(Stored data entries)
◆ ◆ ◆ ◆ ◆

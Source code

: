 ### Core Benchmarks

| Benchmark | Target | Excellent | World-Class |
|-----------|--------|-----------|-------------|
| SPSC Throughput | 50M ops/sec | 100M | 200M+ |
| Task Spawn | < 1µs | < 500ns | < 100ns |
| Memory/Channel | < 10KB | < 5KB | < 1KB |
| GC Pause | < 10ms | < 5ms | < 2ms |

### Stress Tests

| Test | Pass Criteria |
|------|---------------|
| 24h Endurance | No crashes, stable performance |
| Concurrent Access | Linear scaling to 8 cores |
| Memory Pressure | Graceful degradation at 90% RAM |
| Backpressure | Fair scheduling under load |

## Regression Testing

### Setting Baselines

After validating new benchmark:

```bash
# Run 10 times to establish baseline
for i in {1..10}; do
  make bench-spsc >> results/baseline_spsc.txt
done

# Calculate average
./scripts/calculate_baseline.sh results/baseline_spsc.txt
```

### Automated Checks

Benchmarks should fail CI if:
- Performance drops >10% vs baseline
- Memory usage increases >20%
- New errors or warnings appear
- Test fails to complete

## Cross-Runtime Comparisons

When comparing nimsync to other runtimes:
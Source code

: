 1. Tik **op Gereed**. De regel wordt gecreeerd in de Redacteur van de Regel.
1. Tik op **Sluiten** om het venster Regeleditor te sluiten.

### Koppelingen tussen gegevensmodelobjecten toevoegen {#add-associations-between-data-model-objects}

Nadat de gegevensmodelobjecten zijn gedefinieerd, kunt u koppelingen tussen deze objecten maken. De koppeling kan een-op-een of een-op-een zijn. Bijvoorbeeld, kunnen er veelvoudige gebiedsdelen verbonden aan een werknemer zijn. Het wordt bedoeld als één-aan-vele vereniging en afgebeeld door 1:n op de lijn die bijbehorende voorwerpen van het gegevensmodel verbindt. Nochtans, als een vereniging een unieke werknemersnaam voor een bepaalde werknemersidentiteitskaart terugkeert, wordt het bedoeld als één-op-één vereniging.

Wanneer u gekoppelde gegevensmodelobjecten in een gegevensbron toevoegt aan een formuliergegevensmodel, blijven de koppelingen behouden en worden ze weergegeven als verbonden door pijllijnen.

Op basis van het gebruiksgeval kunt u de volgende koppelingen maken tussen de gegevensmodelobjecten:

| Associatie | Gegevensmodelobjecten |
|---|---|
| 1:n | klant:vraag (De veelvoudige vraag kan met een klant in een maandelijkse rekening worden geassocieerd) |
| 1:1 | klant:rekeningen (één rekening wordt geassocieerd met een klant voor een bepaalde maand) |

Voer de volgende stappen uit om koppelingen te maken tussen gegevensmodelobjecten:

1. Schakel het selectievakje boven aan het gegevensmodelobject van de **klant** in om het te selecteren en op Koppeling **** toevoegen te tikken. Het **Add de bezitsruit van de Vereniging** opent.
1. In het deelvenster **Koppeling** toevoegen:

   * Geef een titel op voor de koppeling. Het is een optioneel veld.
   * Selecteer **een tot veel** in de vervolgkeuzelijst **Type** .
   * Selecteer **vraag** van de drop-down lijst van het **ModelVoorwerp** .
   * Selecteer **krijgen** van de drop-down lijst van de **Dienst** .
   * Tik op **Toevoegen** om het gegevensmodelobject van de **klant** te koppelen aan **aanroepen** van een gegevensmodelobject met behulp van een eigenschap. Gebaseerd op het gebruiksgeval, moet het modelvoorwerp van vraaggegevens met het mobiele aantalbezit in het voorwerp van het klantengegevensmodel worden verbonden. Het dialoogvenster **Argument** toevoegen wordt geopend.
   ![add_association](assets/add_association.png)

◆ ◆ ◆ ◆ ◆

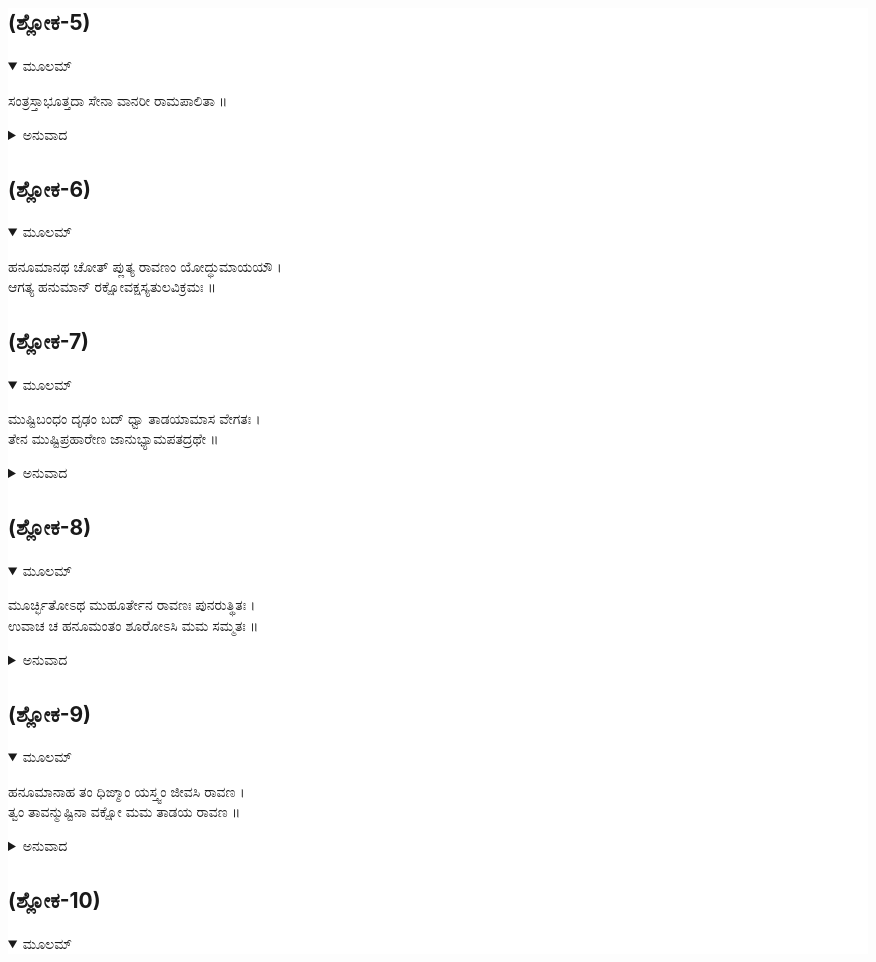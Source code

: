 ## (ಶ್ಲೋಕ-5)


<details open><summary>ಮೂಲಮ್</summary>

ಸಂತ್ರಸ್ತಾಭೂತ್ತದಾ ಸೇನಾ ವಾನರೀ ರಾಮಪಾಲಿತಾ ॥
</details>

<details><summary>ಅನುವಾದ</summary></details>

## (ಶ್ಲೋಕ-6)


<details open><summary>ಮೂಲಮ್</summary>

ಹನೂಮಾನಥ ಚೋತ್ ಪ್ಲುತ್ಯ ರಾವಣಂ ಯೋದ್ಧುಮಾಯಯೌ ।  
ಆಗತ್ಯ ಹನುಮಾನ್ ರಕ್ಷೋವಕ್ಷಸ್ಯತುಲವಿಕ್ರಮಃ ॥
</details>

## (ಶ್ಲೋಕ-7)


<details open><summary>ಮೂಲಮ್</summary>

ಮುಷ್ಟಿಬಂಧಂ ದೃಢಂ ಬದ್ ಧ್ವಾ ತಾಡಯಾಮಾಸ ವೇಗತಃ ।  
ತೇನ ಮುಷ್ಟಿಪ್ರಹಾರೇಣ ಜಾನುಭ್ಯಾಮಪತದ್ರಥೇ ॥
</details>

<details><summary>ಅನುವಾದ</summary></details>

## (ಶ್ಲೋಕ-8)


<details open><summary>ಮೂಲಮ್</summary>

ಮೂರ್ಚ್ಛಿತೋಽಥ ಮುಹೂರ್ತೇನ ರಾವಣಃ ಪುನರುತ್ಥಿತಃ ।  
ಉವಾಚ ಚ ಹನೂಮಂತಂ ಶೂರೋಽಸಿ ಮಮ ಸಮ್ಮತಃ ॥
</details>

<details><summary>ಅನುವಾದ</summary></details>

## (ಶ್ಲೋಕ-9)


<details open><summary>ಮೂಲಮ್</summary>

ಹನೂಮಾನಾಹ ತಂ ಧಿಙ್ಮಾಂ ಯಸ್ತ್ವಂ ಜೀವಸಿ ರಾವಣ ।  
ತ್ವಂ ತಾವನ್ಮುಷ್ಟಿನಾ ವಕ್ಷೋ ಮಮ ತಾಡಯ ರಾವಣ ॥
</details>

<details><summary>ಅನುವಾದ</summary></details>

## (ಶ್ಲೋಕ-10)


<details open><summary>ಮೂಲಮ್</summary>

◆ ◆ ◆ ◆ ◆

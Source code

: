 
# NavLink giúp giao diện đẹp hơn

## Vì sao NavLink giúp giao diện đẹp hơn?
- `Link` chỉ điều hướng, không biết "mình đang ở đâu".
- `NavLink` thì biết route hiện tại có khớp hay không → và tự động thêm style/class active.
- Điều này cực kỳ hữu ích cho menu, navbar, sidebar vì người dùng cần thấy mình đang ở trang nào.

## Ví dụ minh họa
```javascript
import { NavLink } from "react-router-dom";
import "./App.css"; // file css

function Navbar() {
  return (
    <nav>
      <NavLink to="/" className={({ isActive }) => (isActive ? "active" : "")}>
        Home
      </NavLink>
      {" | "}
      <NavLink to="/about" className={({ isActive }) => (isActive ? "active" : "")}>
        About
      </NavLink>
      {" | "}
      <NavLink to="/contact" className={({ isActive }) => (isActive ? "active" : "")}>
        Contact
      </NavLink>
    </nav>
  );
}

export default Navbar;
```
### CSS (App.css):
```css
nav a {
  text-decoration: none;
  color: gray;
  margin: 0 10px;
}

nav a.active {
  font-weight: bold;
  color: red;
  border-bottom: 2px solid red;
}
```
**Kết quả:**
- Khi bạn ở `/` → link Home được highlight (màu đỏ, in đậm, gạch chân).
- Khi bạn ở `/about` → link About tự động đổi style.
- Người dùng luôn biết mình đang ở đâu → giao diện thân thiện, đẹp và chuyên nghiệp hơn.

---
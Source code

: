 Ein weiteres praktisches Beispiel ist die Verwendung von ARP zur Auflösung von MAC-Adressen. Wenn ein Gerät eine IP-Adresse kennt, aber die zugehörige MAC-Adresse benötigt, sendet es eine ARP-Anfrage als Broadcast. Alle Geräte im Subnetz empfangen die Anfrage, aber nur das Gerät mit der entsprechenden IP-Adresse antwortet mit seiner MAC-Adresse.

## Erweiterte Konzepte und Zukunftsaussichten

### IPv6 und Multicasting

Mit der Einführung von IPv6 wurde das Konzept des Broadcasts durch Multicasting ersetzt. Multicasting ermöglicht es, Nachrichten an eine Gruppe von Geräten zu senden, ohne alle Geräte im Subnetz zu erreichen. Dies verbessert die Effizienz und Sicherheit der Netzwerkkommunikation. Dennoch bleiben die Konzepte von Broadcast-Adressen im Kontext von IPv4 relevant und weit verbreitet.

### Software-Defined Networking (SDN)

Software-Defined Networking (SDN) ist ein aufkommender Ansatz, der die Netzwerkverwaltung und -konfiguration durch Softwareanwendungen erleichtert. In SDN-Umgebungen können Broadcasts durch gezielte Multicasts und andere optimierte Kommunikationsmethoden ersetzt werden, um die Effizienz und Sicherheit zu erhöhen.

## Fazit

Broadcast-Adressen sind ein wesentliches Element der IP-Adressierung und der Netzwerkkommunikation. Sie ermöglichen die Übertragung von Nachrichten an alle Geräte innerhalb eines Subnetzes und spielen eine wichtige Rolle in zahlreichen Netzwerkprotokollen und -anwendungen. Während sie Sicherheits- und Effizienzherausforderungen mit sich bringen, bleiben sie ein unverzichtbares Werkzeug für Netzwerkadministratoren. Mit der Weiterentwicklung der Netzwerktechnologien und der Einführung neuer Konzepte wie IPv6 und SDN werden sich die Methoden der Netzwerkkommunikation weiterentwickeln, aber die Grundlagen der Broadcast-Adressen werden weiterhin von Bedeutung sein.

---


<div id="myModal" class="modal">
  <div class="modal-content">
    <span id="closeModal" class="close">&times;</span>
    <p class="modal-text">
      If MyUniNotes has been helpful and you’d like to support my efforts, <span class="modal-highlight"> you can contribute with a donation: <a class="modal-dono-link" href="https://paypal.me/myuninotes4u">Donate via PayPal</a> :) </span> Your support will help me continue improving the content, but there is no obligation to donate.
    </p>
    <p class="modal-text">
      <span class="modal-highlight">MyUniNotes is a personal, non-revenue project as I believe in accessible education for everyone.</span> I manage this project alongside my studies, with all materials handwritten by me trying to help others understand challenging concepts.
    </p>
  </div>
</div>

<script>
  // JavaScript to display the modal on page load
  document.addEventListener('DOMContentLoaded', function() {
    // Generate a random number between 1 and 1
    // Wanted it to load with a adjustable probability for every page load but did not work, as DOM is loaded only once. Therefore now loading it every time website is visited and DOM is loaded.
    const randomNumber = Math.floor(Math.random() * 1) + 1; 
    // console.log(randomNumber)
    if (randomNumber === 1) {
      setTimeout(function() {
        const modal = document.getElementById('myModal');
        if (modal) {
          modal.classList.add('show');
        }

◆ ◆ ◆ ◆ ◆

Required work: Show every line above in which the word "toevoegen" is found.

Solution for this task:
### Koppelingen tussen gegevensmodelobjecten toevoegen {#add-associations-between-data-model-objects}
1. Schakel het selectievakje boven aan het gegevensmodelobject van de **klant** in om het te selecteren en op Koppeling **** toevoegen te tikken. Het **Add de bezitsruit van de Vereniging** opent.
1. In het deelvenster **Koppeling** toevoegen:
   * Tik op **Toevoegen** om het gegevensmodelobject van de **klant** te koppelen aan **aanroepen** van een gegevensmodelobject met behulp van een eigenschap. Gebaseerd op het gebruiksgeval, moet het modelvoorwerp van vraaggegevens met het mobiele aantalbezit in het voorwerp van het klantengegevensmodel worden verbonden. Het dialoogvenster **Argument** toevoegen wordt geopend.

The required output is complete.